- **Given records**:

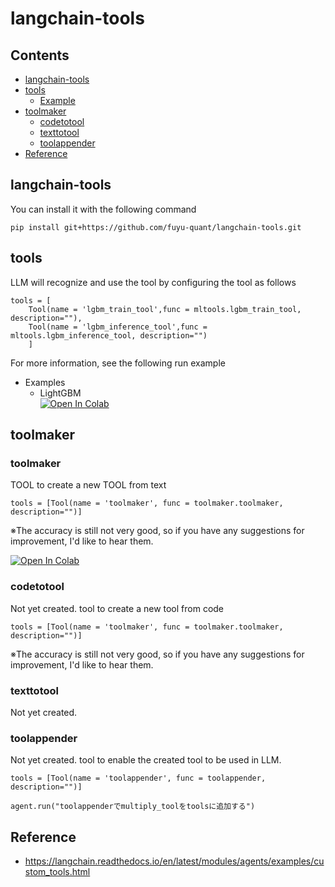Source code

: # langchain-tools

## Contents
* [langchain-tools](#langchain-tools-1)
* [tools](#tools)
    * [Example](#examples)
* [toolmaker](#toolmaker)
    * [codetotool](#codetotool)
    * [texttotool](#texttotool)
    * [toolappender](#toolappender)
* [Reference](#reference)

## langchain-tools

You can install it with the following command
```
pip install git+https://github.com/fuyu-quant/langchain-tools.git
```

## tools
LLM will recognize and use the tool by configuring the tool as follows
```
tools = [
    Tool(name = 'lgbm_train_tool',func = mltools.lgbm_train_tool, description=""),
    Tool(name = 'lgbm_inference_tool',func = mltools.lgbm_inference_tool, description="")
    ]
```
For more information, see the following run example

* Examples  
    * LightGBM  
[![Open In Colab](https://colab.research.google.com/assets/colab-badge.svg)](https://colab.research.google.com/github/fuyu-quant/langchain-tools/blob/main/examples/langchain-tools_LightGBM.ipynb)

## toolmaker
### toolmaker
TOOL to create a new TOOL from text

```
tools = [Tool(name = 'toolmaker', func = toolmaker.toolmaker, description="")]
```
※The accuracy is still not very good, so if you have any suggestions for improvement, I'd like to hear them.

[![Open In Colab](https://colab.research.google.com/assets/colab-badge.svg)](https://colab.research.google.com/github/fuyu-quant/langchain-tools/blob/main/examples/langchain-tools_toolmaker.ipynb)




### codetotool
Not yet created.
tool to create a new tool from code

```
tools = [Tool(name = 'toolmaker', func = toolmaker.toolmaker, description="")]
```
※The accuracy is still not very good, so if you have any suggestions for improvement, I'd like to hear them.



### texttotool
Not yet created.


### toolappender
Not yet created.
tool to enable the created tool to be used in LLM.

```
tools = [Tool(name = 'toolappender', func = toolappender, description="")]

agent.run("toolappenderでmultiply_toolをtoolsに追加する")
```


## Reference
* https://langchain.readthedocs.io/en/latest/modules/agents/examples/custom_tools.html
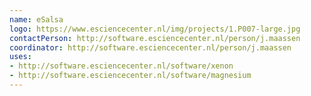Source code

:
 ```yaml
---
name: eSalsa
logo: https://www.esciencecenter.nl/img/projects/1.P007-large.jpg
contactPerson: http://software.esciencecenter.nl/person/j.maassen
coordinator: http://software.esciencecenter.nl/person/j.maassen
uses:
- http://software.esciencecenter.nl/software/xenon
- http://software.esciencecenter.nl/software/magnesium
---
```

--

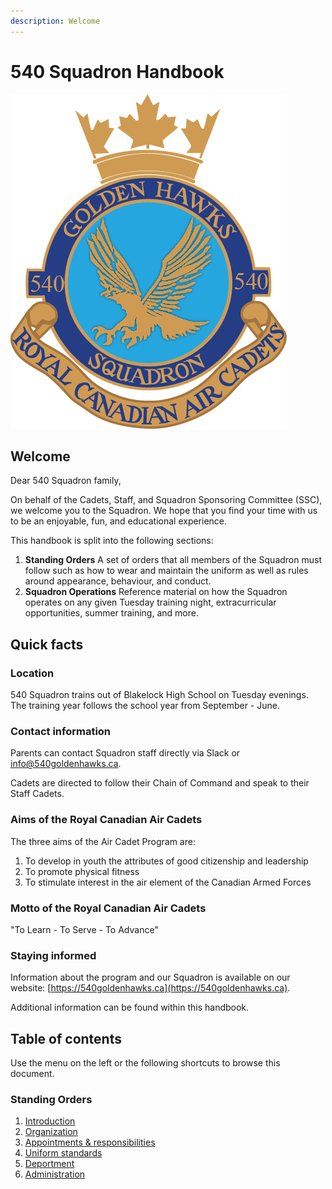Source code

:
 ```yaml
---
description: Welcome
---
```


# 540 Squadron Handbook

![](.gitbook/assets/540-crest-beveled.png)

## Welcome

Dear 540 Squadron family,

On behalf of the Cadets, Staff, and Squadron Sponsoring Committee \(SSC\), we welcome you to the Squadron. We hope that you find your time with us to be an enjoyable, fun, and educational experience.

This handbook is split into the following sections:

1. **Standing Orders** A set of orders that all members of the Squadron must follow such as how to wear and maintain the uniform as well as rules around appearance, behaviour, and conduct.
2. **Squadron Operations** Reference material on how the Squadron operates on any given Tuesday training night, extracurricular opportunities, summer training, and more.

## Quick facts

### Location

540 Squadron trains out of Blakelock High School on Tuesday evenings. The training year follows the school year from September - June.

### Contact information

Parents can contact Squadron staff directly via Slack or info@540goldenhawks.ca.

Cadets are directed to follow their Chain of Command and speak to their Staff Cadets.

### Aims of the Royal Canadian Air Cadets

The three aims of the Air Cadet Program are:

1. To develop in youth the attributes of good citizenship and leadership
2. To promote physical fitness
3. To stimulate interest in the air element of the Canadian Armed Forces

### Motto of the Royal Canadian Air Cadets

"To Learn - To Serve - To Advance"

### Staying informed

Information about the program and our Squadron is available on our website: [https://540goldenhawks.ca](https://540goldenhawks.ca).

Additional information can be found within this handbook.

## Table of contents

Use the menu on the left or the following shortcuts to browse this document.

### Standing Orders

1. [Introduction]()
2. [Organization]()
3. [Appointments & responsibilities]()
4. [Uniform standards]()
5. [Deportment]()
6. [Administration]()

- **What the exercise asks**: Give the count of lines in the listing that contain the word "Canadian". No explanation is wanted.

- **Output of the task**: 3